Possible Room Temperature Superconductor Under Diamond Anvil Pressure

Superconductivity in a photochemically transformed carbonaceous sulfur hydride system, starting from elemental precursors, with a maximum superconducting transition temperature of 287.7 ± 1.2 kelvin (about 15 degrees Celsius) achieved at 267 ± 10 gigapascals. The superconducting state is observed over a broad pressure range in the diamond anvil cell, from 140 to 275 gigapascals, with a sharp upturn in transition temperature above 220 gigapascals. Superconductivity is established by the observation of zero resistance, a magnetic susceptibility of up to 190 gigapascals, and reduction of the transition temperature under an external magnetic field of up to 9 tesla, with an upper critical magnetic field of about 62 tesla according to the Ginzburg–Landau model at zero temperature.

There is a lot of debate by scientists if this is truly a room temperature superconductor. The need for a diamond anvil makes it impractical for commercial applications. However, if the configuration under extreme pressures could be recreated without the high pressures then this could lead to the development of commercially useful room temperature superconductors.

All of the raw data was provided by the scientists to defend their work.

The recently discovered room temperature superconductor has been made in independent laboratories and by several students (graduate and undergraduate) and scientists. The original scientist describe the recipe for making this room temperature superconductor, in hopes that many groups around the world begin to explore the nature of this hot superconductor. They show that the transition width and susceptibility drop of such high pressure superconducting samples are extensive properties of the material that depend on many factors, including sample size, which is challenging to accurately determine at megabars of pressure. Given the interest and the potential implications of the results. There have been attempts to analyze plots reproduced as well as unpublished data shared in confidence.
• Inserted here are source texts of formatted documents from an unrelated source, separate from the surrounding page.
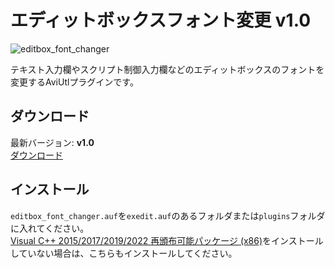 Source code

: # エディットボックスフォント変更 v1.0

![editbox_font_changer](https://user-images.githubusercontent.com/106879397/209973104-0d48cb92-a77e-4859-9207-8acd973dcb0d.png)


テキスト入力欄やスクリプト制御入力欄などのエディットボックスのフォントを変更するAviUtlプラグインです。

## ダウンロード
最新バージョン: **v1.0**  
[ダウンロード](https://github.com/mimaraka/aviutl-plugin-editbox_font_changer/releases/latest)  


## インストール
`editbox_font_changer.auf`を`exedit.auf`のあるフォルダまたは`plugins`フォルダに入れてください。  
[Visual C++ 2015/2017/2019/2022 再頒布可能パッケージ (x86)](https://aka.ms/vs/17/release/vc_redist.x86.exe)をインストールしていない場合は、こちらもインストールしてください。 
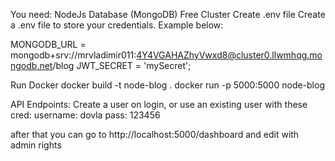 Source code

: You need:
NodeJs
Database (MongoDB) Free Cluster
Create .env file
Create a .env file to store your credentials. Example below:

MONGODB_URL = mongodb+srv://mrvladimir011:4Y4VGAHAZhyVwxd8@cluster0.llwmhqg.mongodb.net/blog
JWT_SECRET = 'mySecret';

Run Docker
docker build -t node-blog .
docker run -p 5000:5000 node-blog

API Endpoints:
Create a user on login, or use an existing user with these cred:
username: dovla
pass: 123456

after that you can go to http://localhost:5000/dashboard and edit with admin rights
Researchers should exercise caution when using such graphical data extraction programs for anything more than qualitative comparisons, particularly when the image is not a vector image. To avoid incorrect conclusions from such figure analysis, they provide the step by step analysis of the susceptibility data and offer the raw data with the measurement precision.

High-temperature conventional superconductivity in hydrogen-rich materials has been reported in several systems under high pressure. An important discovery leading to room-temperature superconductivity is the pressure-driven disproportionation of hydrogen sulfide (H2S) to H3S, with a confirmed transition temperature of 203 kelvin at 155 gigapascals. Both H2S and CH4 readily mix with hydrogen to form guest–host structures at lower pressures, and are of comparable size at 4 gigapascals.